**Directions**:
Your task is to show every line in the listing below that includes "dynamic".

**Listed entries**:
○ ○ ○ ○ ○ ○ ○

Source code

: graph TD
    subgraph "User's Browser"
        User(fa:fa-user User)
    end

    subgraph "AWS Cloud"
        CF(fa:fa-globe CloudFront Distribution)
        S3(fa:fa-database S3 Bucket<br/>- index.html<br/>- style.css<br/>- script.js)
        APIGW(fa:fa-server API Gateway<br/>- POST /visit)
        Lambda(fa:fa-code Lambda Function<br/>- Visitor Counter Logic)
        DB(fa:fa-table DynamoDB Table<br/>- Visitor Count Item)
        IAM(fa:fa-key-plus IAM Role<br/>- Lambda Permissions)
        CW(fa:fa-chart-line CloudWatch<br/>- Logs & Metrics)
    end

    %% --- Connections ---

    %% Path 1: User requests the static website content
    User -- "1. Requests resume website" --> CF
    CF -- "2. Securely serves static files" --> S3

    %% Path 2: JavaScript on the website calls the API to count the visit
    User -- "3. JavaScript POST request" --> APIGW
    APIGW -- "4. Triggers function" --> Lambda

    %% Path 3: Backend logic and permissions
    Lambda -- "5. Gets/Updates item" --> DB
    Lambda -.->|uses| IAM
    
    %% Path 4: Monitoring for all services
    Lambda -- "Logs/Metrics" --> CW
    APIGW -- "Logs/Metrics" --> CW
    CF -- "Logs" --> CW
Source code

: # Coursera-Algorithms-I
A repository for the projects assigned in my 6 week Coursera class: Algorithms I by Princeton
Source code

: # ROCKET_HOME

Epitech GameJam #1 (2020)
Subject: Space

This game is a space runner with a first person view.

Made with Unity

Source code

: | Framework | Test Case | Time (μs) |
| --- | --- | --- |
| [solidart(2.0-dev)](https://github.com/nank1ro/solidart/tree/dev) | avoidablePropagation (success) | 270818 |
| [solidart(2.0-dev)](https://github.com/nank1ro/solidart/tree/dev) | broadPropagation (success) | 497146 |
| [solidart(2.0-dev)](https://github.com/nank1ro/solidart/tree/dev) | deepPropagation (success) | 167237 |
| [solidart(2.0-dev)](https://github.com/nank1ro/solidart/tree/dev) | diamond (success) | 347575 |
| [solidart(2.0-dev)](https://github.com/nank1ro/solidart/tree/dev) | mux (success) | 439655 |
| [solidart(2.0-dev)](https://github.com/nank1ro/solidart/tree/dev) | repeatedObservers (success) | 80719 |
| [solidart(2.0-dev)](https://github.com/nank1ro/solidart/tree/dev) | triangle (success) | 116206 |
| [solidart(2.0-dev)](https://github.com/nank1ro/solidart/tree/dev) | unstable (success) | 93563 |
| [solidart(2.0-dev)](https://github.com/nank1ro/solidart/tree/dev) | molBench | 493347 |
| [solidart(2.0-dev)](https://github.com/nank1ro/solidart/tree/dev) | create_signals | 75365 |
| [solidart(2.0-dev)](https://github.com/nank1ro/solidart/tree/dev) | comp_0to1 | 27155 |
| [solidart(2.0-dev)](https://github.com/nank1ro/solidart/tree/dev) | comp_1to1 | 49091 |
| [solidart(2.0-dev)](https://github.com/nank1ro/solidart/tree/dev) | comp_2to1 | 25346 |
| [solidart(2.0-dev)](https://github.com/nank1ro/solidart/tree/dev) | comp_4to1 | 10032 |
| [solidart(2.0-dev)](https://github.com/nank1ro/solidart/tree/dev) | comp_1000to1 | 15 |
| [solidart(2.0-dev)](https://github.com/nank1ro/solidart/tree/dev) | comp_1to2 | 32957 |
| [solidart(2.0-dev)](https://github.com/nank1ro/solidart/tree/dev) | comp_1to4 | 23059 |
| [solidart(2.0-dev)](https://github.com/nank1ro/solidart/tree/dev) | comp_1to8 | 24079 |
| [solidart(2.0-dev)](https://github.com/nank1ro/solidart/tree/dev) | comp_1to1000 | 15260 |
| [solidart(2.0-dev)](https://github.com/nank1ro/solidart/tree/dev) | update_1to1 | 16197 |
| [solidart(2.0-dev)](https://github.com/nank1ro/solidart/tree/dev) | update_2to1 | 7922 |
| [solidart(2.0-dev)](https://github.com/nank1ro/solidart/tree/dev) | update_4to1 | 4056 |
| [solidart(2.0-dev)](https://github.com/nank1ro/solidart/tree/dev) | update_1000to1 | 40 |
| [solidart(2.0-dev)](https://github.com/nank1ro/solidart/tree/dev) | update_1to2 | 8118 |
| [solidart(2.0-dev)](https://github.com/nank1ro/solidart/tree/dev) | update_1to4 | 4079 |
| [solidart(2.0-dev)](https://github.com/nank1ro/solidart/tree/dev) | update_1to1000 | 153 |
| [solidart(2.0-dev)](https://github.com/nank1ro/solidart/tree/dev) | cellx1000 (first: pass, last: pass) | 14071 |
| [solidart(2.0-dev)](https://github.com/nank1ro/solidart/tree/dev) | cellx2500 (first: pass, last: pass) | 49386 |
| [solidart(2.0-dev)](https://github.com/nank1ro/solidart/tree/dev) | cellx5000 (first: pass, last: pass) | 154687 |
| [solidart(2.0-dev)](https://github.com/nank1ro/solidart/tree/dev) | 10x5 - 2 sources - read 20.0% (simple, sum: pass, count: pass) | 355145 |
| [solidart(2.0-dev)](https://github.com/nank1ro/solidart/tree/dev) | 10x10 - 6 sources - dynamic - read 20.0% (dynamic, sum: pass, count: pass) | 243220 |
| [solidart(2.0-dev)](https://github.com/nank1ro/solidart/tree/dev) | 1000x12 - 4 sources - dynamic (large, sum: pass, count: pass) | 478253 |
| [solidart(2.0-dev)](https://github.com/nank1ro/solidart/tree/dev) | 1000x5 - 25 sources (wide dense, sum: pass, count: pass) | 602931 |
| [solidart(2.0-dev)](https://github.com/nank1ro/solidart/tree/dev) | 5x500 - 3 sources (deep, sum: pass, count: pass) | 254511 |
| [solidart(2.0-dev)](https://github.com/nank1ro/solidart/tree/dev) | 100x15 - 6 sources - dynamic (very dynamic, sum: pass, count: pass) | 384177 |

○ ○ ○ ○ ○ ○ ○

**Answer section**:
| [solidart(2.0-dev)](https://github.com/nank1ro/solidart/tree/dev) | 10x10 - 6 sources - dynamic - read 20.0% (dynamic, sum: pass, count: pass) | 243220 |
| [solidart(2.0-dev)](https://github.com/nank1ro/solidart/tree/dev) | 1000x12 - 4 sources - dynamic (large, sum: pass, count: pass) | 478253 |
| [solidart(2.0-dev)](https://github.com/nank1ro/solidart/tree/dev) | 100x15 - 6 sources - dynamic (very dynamic, sum: pass, count: pass) | 384177 |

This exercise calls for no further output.